[Task statement]
Using the entries below, write out the line with "- يمكنك أيضا استخدام PowerShell لتمكين علب بريد الأرشيف. على", the line with "- للحصول على", and every line in between, exactly as each is written.

[Records supplied]
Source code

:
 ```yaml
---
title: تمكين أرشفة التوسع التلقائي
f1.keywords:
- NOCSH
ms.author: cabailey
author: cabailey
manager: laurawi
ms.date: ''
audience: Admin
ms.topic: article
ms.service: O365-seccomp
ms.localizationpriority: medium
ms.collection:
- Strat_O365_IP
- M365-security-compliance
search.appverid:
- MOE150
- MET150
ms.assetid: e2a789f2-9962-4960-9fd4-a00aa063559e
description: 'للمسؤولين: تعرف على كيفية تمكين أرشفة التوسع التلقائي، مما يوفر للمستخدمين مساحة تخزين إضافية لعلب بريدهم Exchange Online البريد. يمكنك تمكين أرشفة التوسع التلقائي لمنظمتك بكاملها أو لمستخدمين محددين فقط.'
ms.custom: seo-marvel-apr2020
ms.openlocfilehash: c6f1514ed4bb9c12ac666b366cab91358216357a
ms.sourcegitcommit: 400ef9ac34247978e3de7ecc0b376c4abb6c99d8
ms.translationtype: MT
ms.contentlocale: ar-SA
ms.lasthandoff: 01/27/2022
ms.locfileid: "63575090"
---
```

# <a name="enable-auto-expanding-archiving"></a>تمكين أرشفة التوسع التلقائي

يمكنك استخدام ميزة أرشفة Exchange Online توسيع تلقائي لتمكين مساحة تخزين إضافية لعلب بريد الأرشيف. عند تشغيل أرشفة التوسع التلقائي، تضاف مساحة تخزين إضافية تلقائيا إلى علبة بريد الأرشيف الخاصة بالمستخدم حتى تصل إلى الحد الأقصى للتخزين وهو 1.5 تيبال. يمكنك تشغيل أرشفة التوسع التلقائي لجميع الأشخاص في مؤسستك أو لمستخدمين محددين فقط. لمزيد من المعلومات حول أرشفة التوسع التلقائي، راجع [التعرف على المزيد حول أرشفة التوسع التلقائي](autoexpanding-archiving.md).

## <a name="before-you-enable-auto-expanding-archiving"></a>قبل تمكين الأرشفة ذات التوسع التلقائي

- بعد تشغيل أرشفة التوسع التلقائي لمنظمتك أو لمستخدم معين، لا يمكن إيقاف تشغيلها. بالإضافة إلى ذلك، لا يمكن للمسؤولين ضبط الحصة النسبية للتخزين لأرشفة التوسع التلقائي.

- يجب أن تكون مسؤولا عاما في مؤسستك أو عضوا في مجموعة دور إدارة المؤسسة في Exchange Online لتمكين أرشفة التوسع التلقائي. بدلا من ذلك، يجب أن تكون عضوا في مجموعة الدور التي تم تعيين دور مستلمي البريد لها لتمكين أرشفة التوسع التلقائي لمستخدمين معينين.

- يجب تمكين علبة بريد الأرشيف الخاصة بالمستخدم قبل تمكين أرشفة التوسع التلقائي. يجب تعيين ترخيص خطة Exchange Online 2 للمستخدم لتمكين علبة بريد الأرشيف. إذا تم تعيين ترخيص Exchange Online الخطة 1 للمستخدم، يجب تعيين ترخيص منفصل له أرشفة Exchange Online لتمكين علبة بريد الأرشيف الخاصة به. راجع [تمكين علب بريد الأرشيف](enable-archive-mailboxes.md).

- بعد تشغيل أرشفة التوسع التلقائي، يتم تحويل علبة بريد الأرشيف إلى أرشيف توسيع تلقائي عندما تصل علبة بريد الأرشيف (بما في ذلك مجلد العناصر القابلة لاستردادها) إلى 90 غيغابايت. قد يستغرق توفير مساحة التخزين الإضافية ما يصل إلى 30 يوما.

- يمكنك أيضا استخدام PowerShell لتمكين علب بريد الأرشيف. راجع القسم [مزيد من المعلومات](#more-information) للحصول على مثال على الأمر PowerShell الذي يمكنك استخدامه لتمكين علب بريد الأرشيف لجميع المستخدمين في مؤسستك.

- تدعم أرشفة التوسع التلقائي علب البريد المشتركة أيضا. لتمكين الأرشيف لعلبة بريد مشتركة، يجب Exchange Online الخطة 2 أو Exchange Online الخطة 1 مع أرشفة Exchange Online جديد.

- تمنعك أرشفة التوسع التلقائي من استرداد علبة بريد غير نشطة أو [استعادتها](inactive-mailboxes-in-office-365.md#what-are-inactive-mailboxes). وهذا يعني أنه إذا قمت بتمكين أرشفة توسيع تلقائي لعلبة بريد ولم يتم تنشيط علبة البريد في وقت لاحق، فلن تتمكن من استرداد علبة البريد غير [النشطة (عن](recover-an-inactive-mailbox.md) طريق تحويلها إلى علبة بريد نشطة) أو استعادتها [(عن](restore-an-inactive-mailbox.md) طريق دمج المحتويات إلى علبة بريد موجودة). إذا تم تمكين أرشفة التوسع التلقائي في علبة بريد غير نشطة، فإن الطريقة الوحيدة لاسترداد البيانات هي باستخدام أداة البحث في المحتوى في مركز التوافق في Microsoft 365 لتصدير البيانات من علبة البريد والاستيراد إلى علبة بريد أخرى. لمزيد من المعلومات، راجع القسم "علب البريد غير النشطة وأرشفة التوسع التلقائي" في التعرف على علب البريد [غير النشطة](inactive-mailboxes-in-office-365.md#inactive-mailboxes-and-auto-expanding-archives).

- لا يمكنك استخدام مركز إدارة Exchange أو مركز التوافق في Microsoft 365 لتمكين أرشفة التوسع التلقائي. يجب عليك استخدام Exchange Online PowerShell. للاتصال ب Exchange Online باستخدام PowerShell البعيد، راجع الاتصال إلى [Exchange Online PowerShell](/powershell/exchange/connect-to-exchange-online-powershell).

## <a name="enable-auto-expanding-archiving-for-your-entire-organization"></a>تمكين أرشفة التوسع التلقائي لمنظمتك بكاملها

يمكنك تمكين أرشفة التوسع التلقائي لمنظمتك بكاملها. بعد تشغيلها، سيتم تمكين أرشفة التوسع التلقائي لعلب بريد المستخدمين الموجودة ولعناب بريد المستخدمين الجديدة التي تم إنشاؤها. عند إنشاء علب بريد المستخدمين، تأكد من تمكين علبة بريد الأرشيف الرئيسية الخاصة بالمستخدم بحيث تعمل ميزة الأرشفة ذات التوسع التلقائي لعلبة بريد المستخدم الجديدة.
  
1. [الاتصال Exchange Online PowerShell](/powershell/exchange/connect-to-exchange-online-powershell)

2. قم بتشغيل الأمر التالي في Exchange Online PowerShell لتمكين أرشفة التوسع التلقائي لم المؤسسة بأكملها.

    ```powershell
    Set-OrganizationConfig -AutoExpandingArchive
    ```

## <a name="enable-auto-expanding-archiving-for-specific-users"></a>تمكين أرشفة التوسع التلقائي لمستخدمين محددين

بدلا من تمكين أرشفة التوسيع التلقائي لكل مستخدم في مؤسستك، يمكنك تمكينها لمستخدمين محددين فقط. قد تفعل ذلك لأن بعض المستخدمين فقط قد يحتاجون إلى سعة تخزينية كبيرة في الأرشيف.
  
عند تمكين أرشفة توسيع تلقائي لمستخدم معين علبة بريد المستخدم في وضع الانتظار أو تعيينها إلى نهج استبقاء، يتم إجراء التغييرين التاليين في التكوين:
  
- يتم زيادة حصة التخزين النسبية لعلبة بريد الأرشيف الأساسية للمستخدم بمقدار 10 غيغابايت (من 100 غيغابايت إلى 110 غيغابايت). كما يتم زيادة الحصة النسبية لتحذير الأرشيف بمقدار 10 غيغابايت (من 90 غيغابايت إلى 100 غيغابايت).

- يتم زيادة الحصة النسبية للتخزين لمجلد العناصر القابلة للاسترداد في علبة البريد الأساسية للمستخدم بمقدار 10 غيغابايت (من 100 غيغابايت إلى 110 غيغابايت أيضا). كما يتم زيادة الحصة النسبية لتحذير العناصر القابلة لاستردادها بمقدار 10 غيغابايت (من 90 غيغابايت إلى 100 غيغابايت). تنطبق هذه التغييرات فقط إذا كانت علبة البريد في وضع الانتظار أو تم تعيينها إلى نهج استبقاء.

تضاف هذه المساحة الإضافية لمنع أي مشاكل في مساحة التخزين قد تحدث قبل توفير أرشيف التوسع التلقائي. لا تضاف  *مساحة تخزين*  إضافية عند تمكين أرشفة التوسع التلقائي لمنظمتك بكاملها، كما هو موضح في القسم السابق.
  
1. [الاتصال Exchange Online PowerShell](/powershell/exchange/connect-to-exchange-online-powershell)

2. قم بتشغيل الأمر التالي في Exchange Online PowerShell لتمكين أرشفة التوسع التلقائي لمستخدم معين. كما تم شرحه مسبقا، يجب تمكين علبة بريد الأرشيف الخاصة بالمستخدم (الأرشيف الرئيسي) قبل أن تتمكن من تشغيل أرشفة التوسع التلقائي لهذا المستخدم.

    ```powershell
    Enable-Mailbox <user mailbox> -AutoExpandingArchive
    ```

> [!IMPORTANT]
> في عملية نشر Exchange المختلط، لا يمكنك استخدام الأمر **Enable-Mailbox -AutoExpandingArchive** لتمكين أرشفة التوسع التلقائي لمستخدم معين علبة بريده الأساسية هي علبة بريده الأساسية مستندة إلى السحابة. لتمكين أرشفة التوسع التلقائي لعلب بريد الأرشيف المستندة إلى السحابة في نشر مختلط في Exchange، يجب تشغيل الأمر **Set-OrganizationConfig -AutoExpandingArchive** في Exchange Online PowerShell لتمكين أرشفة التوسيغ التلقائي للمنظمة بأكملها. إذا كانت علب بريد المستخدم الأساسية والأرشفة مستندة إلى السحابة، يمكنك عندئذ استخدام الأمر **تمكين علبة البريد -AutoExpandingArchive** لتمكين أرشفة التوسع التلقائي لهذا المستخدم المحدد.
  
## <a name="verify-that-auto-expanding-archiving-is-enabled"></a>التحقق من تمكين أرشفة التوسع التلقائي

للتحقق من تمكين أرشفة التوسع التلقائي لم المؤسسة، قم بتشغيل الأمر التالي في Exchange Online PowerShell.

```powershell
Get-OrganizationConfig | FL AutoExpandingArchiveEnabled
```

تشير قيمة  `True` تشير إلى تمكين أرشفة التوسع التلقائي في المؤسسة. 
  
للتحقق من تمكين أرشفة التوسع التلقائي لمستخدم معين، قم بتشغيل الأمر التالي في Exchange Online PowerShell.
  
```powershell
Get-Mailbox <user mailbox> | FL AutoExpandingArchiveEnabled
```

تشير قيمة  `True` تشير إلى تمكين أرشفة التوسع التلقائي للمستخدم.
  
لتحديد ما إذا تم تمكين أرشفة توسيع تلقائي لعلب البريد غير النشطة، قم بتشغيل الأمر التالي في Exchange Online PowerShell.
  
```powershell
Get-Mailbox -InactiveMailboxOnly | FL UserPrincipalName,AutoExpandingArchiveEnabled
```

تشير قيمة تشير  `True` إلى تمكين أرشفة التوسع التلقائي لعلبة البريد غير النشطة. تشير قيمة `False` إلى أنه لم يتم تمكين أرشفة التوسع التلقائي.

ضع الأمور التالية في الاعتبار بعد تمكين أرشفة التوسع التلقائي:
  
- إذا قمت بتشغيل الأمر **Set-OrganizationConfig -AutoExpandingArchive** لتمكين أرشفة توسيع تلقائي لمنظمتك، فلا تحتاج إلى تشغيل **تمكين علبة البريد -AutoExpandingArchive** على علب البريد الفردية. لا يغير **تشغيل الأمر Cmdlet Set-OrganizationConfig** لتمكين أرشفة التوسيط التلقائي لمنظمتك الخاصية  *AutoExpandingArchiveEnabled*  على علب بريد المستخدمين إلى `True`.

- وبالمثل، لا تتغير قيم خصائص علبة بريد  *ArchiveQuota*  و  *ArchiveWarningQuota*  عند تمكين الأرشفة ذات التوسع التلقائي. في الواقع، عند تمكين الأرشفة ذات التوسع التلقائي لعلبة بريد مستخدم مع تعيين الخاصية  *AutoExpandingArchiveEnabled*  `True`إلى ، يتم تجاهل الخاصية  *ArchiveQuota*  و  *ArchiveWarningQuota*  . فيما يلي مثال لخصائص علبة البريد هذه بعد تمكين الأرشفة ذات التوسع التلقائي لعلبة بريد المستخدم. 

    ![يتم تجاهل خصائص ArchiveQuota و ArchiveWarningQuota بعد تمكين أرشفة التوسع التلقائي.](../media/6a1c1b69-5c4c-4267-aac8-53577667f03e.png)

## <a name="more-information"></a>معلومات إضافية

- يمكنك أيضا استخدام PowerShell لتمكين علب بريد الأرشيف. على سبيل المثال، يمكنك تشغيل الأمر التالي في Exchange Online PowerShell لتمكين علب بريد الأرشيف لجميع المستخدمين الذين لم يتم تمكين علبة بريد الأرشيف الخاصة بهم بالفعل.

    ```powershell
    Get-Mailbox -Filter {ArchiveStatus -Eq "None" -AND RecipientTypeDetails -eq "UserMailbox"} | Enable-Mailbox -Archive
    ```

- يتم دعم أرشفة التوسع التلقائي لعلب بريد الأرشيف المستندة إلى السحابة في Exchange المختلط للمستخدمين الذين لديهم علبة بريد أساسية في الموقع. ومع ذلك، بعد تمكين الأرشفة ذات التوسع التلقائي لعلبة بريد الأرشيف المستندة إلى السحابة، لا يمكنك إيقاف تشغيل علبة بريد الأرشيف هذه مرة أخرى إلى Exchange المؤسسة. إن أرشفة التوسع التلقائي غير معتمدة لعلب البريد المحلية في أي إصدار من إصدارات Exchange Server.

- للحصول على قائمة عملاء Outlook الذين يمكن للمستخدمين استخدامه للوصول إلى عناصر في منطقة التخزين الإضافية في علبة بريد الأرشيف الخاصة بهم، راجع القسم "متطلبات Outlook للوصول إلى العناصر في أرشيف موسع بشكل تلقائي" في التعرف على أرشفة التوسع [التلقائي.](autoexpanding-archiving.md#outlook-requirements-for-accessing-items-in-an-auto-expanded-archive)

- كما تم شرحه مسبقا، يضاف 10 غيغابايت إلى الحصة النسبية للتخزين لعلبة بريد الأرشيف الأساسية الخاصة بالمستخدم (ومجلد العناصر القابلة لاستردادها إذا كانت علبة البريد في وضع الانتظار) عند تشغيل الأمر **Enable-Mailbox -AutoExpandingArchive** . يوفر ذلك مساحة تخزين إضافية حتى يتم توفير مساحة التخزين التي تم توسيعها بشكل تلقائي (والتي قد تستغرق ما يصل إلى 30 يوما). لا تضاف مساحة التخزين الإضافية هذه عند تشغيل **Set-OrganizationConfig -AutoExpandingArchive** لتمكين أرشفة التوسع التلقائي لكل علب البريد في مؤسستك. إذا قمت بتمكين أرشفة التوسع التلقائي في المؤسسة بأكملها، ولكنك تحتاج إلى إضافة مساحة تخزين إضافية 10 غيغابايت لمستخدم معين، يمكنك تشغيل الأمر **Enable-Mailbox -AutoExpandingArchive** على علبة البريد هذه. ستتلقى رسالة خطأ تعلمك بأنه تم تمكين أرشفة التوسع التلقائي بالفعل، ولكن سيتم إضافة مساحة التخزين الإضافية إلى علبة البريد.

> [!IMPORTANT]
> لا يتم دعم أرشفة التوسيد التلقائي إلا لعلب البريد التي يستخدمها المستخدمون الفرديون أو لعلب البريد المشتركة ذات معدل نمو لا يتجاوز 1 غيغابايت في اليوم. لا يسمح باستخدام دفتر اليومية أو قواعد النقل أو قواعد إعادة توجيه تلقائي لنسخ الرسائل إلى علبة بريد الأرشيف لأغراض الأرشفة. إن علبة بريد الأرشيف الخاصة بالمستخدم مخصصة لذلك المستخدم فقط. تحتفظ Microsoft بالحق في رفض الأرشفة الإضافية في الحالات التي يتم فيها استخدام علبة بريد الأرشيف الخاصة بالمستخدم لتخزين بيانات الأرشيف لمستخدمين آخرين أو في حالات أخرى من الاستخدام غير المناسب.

* * *

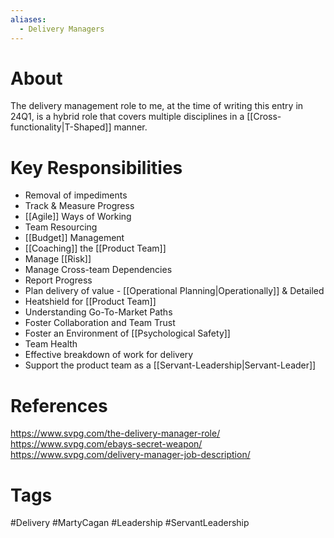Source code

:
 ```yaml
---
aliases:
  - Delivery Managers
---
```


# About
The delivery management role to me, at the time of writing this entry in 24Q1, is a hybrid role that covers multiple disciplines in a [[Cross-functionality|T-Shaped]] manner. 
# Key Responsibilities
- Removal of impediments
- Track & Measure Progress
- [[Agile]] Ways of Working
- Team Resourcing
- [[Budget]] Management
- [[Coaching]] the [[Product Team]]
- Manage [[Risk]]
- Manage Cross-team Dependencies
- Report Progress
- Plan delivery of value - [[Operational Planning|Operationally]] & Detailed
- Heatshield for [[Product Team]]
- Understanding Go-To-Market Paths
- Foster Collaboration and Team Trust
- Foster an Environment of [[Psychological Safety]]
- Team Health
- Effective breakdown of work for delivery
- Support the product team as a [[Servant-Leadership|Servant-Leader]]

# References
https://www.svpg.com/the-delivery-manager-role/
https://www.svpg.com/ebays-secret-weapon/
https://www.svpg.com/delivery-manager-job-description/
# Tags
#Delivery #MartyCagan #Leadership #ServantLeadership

[Your response]
- يمكنك أيضا استخدام PowerShell لتمكين علب بريد الأرشيف. على سبيل المثال، يمكنك تشغيل الأمر التالي في Exchange Online PowerShell لتمكين علب بريد الأرشيف لجميع المستخدمين الذين لم يتم تمكين علبة بريد الأرشيف الخاصة بهم بالفعل.

    ```powershell
    Get-Mailbox -Filter {ArchiveStatus -Eq "None" -AND RecipientTypeDetails -eq "UserMailbox"} | Enable-Mailbox -Archive
    ```

- يتم دعم أرشفة التوسع التلقائي لعلب بريد الأرشيف المستندة إلى السحابة في Exchange المختلط للمستخدمين الذين لديهم علبة بريد أساسية في الموقع. ومع ذلك، بعد تمكين الأرشفة ذات التوسع التلقائي لعلبة بريد الأرشيف المستندة إلى السحابة، لا يمكنك إيقاف تشغيل علبة بريد الأرشيف هذه مرة أخرى إلى Exchange المؤسسة. إن أرشفة التوسع التلقائي غير معتمدة لعلب البريد المحلية في أي إصدار من إصدارات Exchange Server.

- للحصول على قائمة عملاء Outlook الذين يمكن للمستخدمين استخدامه للوصول إلى عناصر في منطقة التخزين الإضافية في علبة بريد الأرشيف الخاصة بهم، راجع القسم "متطلبات Outlook للوصول إلى العناصر في أرشيف موسع بشكل تلقائي" في التعرف على أرشفة التوسع [التلقائي.](autoexpanding-archiving.md#outlook-requirements-for-accessing-items-in-an-auto-expanded-archive)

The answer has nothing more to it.